*** PROVIDED MATERIAL ***

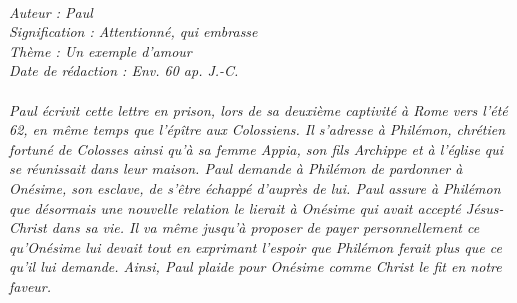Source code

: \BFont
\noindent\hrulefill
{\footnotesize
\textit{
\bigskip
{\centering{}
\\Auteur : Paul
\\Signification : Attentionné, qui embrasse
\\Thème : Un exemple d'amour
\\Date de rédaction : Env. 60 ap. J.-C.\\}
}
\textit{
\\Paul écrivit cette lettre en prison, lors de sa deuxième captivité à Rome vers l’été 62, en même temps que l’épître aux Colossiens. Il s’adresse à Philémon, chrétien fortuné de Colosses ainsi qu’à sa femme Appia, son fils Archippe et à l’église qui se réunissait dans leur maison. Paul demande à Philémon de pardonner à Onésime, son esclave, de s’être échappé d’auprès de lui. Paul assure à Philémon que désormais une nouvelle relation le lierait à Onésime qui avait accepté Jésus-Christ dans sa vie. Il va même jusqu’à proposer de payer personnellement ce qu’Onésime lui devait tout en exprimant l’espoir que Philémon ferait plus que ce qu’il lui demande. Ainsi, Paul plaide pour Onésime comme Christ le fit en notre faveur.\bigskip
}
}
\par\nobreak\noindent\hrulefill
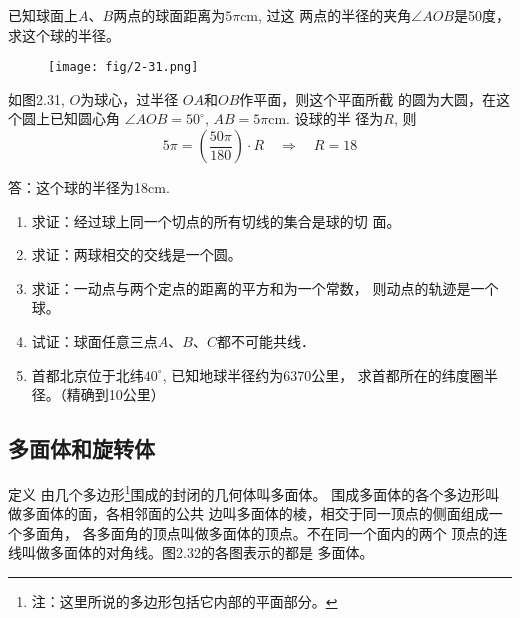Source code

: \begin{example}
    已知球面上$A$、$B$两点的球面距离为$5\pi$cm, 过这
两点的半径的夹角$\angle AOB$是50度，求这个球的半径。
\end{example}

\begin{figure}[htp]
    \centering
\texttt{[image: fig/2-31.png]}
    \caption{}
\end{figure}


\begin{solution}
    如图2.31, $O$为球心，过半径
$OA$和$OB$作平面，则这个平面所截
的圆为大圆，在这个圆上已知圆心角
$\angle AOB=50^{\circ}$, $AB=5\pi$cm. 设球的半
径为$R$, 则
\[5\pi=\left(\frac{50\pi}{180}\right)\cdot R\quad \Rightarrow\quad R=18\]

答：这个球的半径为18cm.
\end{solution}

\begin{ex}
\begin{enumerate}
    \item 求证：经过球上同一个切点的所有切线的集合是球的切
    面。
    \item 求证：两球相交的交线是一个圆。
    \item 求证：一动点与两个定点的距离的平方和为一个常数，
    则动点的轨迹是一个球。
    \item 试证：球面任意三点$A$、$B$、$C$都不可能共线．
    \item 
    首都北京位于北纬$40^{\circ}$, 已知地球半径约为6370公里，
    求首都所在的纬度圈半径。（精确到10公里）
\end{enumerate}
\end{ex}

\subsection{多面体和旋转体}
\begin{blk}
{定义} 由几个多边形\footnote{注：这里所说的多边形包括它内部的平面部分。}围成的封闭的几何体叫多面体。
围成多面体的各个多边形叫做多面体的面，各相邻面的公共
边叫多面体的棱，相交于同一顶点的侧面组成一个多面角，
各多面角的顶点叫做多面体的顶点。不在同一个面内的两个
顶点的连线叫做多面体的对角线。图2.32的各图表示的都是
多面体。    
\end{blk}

*** End of PROVIDED MATERIAL ***
*** PROVIDED MATERIAL ***

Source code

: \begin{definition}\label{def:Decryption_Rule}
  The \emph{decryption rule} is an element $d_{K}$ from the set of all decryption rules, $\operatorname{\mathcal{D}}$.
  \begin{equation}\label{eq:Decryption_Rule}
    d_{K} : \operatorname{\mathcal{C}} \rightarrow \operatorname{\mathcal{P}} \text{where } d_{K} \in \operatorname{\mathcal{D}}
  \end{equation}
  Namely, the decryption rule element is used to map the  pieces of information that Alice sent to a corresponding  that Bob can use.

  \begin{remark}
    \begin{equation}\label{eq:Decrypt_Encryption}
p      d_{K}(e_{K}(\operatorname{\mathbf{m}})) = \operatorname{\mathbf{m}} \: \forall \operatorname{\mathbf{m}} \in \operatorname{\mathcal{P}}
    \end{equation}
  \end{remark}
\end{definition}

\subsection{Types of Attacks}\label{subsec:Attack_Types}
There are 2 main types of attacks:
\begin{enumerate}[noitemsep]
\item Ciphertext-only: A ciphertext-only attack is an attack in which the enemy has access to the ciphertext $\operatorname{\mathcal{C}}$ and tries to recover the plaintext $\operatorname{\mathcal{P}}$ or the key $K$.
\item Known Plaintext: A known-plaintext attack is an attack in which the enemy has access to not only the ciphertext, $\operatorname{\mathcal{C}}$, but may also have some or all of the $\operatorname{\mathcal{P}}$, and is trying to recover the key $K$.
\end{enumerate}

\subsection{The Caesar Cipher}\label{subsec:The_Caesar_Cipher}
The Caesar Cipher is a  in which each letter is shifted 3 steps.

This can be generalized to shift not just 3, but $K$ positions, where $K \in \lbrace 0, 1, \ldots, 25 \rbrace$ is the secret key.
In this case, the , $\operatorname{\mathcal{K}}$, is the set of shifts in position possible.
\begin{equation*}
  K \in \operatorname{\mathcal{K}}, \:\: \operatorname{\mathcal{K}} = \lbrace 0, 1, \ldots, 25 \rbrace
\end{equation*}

*** End of PROVIDED MATERIAL ***

■ **PROBLEM**: Tell me how many lines of the records include the word "Caesar", and say nothing else.

■ **OUTPUT BELOW**: 2